Leave the pictures out while you restate every entry below word for word.

* _Data extract_
============

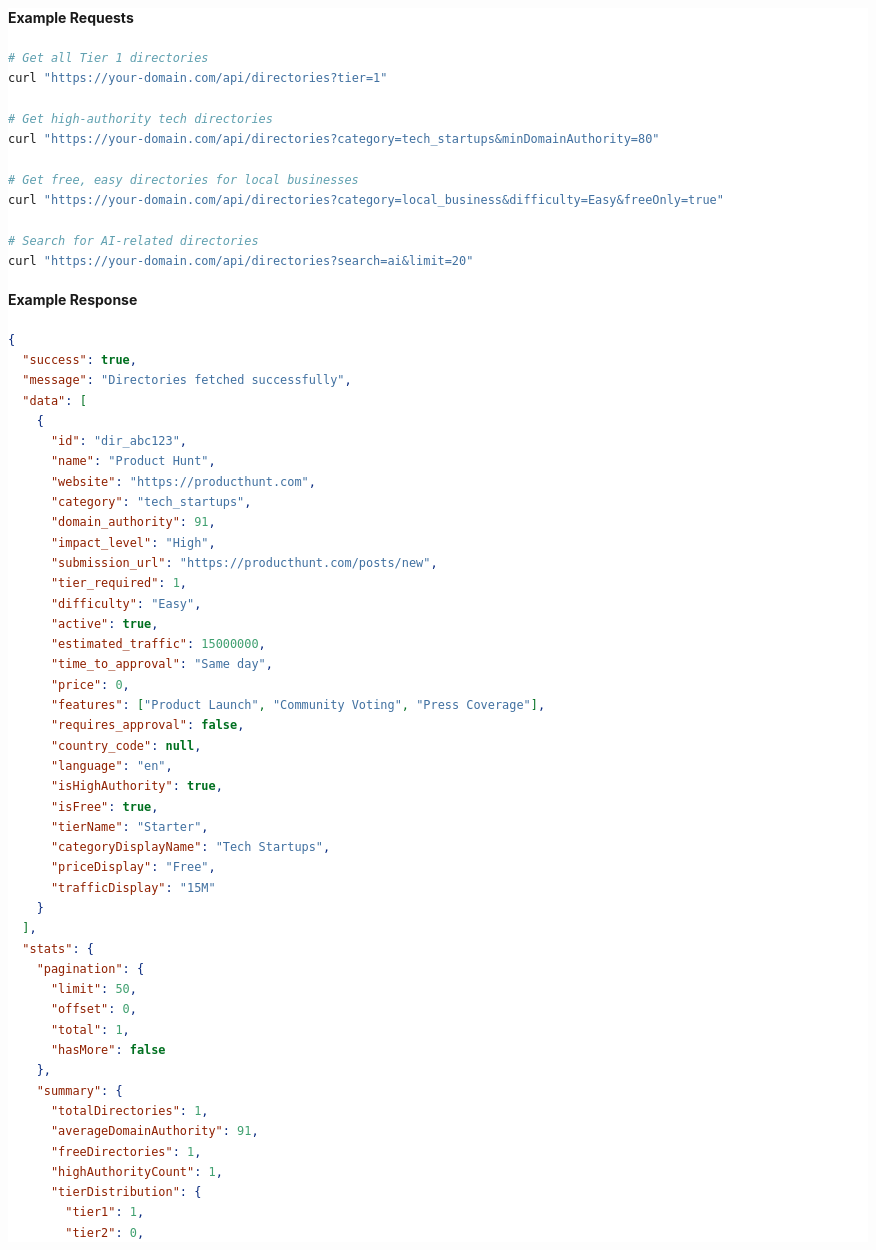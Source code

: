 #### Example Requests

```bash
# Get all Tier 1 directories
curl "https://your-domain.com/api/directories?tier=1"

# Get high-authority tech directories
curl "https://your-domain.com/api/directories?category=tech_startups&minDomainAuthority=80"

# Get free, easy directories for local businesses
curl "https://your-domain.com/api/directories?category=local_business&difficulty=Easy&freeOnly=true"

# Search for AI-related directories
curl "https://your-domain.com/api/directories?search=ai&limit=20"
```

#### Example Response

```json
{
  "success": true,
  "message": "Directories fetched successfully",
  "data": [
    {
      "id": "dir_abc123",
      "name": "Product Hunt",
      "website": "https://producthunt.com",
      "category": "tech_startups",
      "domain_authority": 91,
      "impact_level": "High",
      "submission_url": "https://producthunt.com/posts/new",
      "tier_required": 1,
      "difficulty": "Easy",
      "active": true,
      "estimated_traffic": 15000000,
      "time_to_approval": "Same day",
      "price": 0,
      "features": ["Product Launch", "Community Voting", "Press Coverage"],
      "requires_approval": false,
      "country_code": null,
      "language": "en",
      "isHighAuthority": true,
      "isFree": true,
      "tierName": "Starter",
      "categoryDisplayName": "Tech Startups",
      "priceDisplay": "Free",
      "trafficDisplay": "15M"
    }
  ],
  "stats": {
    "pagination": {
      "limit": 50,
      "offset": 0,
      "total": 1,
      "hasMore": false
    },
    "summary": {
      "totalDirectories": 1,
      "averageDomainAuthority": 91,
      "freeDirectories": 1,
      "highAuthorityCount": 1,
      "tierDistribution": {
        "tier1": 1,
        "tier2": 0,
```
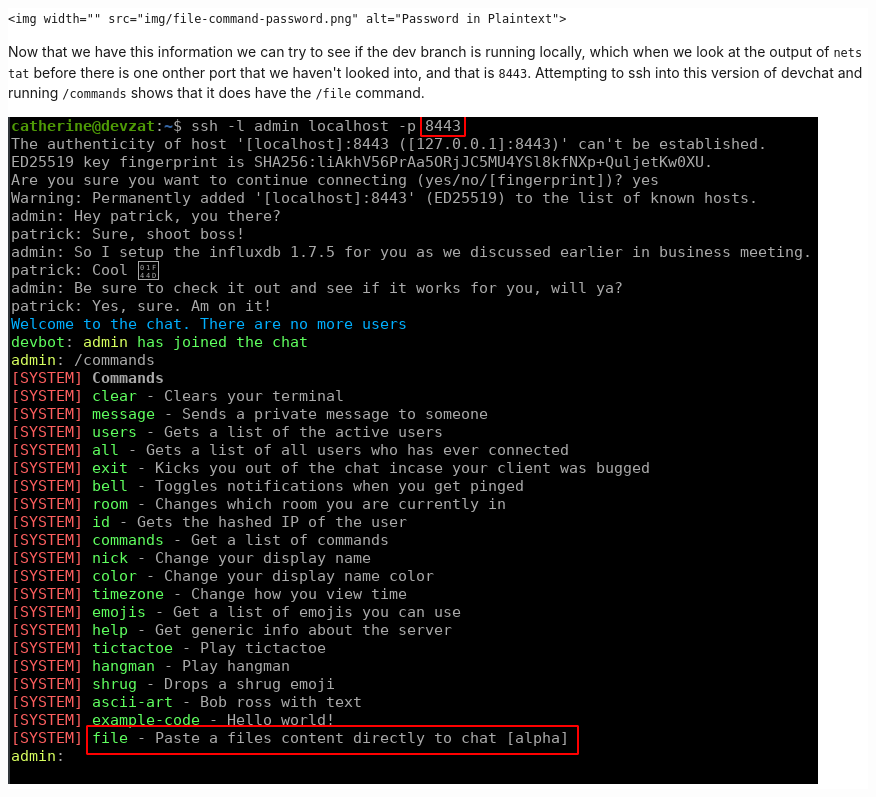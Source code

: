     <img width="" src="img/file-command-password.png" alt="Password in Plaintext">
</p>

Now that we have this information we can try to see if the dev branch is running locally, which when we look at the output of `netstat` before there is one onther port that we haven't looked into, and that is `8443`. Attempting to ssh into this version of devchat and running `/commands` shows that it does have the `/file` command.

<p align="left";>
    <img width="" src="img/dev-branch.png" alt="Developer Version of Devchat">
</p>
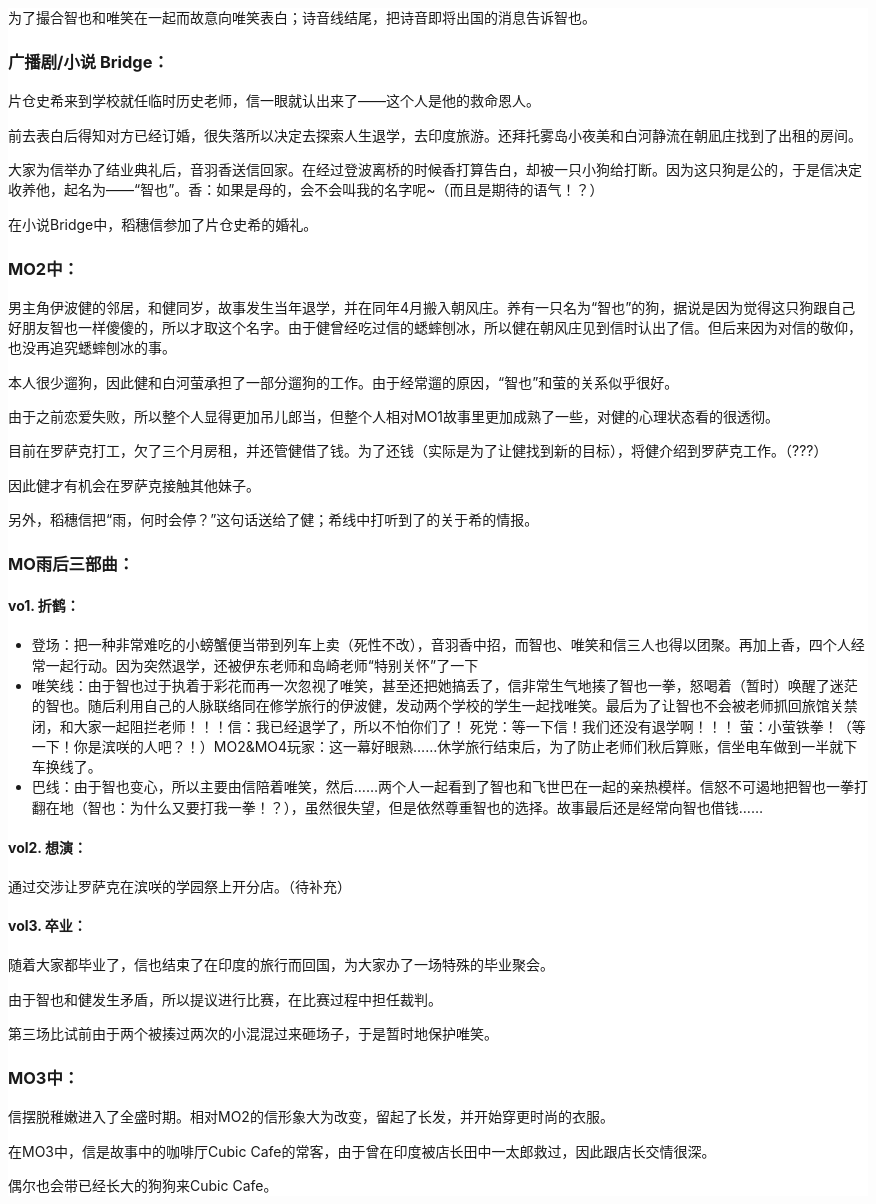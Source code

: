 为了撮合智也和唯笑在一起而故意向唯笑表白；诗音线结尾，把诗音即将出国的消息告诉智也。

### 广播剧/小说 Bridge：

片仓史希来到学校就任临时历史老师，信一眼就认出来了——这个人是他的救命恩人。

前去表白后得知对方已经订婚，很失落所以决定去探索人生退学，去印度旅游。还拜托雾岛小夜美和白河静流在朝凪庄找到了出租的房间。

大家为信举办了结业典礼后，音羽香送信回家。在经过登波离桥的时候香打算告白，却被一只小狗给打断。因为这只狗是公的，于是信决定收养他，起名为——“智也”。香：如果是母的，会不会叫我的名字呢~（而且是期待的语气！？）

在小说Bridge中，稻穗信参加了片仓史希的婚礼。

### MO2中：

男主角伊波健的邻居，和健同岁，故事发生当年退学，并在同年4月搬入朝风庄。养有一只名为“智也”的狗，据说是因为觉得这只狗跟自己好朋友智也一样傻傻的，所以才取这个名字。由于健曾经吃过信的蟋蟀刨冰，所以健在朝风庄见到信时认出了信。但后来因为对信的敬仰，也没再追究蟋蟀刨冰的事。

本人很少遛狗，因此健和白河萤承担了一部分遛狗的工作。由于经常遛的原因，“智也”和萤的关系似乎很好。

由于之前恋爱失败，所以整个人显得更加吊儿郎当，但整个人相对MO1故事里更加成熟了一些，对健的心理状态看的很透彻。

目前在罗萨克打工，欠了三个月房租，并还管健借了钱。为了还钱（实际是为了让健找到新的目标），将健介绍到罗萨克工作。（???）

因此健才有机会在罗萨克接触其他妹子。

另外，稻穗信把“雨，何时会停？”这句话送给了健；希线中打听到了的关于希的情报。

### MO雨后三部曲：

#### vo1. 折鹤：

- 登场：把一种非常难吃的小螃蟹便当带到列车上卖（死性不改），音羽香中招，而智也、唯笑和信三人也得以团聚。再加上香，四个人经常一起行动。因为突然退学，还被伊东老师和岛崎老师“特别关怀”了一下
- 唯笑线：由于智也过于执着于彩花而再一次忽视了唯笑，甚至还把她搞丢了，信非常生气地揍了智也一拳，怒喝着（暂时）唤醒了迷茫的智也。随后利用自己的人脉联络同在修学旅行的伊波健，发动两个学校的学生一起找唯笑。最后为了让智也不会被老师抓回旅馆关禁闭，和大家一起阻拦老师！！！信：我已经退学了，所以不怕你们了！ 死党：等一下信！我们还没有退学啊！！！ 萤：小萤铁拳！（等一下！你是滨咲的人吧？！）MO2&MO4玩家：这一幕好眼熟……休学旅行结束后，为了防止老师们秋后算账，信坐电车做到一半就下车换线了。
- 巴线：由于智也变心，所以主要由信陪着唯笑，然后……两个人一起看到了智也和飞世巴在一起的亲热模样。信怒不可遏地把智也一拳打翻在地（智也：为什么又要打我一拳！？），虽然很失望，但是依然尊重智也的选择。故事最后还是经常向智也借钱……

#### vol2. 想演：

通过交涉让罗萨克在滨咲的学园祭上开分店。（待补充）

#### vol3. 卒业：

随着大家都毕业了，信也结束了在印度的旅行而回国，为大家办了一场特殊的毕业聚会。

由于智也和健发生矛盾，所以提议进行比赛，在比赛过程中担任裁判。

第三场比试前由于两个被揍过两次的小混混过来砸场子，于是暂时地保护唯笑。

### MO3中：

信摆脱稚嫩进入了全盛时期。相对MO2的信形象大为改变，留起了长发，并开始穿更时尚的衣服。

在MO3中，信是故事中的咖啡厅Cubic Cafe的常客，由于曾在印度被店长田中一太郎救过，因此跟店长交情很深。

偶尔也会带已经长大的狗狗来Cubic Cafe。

============

* _Reply_
Source code

: #### Example Requests

```bash
# Get all Tier 1 directories
curl "https://your-domain.com/api/directories?tier=1"

# Get high-authority tech directories
curl "https://your-domain.com/api/directories?category=tech_startups&minDomainAuthority=80"

# Get free, easy directories for local businesses
curl "https://your-domain.com/api/directories?category=local_business&difficulty=Easy&freeOnly=true"

# Search for AI-related directories
curl "https://your-domain.com/api/directories?search=ai&limit=20"
```

#### Example Response

```json
{
  "success": true,
  "message": "Directories fetched successfully",
  "data": [
    {
      "id": "dir_abc123",
      "name": "Product Hunt",
      "website": "https://producthunt.com",
      "category": "tech_startups",
      "domain_authority": 91,
      "impact_level": "High",
      "submission_url": "https://producthunt.com/posts/new",
      "tier_required": 1,
      "difficulty": "Easy",
      "active": true,
      "estimated_traffic": 15000000,
      "time_to_approval": "Same day",
      "price": 0,
      "features": ["Product Launch", "Community Voting", "Press Coverage"],
      "requires_approval": false,
      "country_code": null,
      "language": "en",
      "isHighAuthority": true,
      "isFree": true,
      "tierName": "Starter",
      "categoryDisplayName": "Tech Startups",
      "priceDisplay": "Free",
      "trafficDisplay": "15M"
    }
  ],
  "stats": {
    "pagination": {
      "limit": 50,
      "offset": 0,
      "total": 1,
      "hasMore": false
    },
    "summary": {
      "totalDirectories": 1,
      "averageDomainAuthority": 91,
      "freeDirectories": 1,
      "highAuthorityCount": 1,
      "tierDistribution": {
        "tier1": 1,
        "tier2": 0,
```
Source code

:     <img width="" src="img/file-command-password.png" alt="Password in Plaintext">
</p>

Now that we have this information we can try to see if the dev branch is running locally, which when we look at the output of `netstat` before there is one onther port that we haven't looked into, and that is `8443`. Attempting to ssh into this version of devchat and running `/commands` shows that it does have the `/file` command.

<p align="left";>
    <img width="" src="img/dev-branch.png" alt="Developer Version of Devchat">
</p>
Source code

: 为了撮合智也和唯笑在一起而故意向唯笑表白；诗音线结尾，把诗音即将出国的消息告诉智也。

### 广播剧/小说 Bridge：

片仓史希来到学校就任临时历史老师，信一眼就认出来了——这个人是他的救命恩人。

前去表白后得知对方已经订婚，很失落所以决定去探索人生退学，去印度旅游。还拜托雾岛小夜美和白河静流在朝凪庄找到了出租的房间。

大家为信举办了结业典礼后，音羽香送信回家。在经过登波离桥的时候香打算告白，却被一只小狗给打断。因为这只狗是公的，于是信决定收养他，起名为——“智也”。香：如果是母的，会不会叫我的名字呢~（而且是期待的语气！？）

在小说Bridge中，稻穗信参加了片仓史希的婚礼。

### MO2中：

男主角伊波健的邻居，和健同岁，故事发生当年退学，并在同年4月搬入朝风庄。养有一只名为“智也”的狗，据说是因为觉得这只狗跟自己好朋友智也一样傻傻的，所以才取这个名字。由于健曾经吃过信的蟋蟀刨冰，所以健在朝风庄见到信时认出了信。但后来因为对信的敬仰，也没再追究蟋蟀刨冰的事。

本人很少遛狗，因此健和白河萤承担了一部分遛狗的工作。由于经常遛的原因，“智也”和萤的关系似乎很好。

由于之前恋爱失败，所以整个人显得更加吊儿郎当，但整个人相对MO1故事里更加成熟了一些，对健的心理状态看的很透彻。

目前在罗萨克打工，欠了三个月房租，并还管健借了钱。为了还钱（实际是为了让健找到新的目标），将健介绍到罗萨克工作。（???）

因此健才有机会在罗萨克接触其他妹子。

另外，稻穗信把“雨，何时会停？”这句话送给了健；希线中打听到了的关于希的情报。

### MO雨后三部曲：

#### vo1. 折鹤：

- 登场：把一种非常难吃的小螃蟹便当带到列车上卖（死性不改），音羽香中招，而智也、唯笑和信三人也得以团聚。再加上香，四个人经常一起行动。因为突然退学，还被伊东老师和岛崎老师“特别关怀”了一下
- 唯笑线：由于智也过于执着于彩花而再一次忽视了唯笑，甚至还把她搞丢了，信非常生气地揍了智也一拳，怒喝着（暂时）唤醒了迷茫的智也。随后利用自己的人脉联络同在修学旅行的伊波健，发动两个学校的学生一起找唯笑。最后为了让智也不会被老师抓回旅馆关禁闭，和大家一起阻拦老师！！！信：我已经退学了，所以不怕你们了！ 死党：等一下信！我们还没有退学啊！！！ 萤：小萤铁拳！（等一下！你是滨咲的人吧？！）MO2&MO4玩家：这一幕好眼熟……休学旅行结束后，为了防止老师们秋后算账，信坐电车做到一半就下车换线了。
- 巴线：由于智也变心，所以主要由信陪着唯笑，然后……两个人一起看到了智也和飞世巴在一起的亲热模样。信怒不可遏地把智也一拳打翻在地（智也：为什么又要打我一拳！？），虽然很失望，但是依然尊重智也的选择。故事最后还是经常向智也借钱……

#### vol2. 想演：

通过交涉让罗萨克在滨咲的学园祭上开分店。（待补充）

#### vol3. 卒业：

随着大家都毕业了，信也结束了在印度的旅行而回国，为大家办了一场特殊的毕业聚会。

由于智也和健发生矛盾，所以提议进行比赛，在比赛过程中担任裁判。

第三场比试前由于两个被揍过两次的小混混过来砸场子，于是暂时地保护唯笑。

### MO3中：

信摆脱稚嫩进入了全盛时期。相对MO2的信形象大为改变，留起了长发，并开始穿更时尚的衣服。

在MO3中，信是故事中的咖啡厅Cubic Cafe的常客，由于曾在印度被店长田中一太郎救过，因此跟店长交情很深。

偶尔也会带已经长大的狗狗来Cubic Cafe。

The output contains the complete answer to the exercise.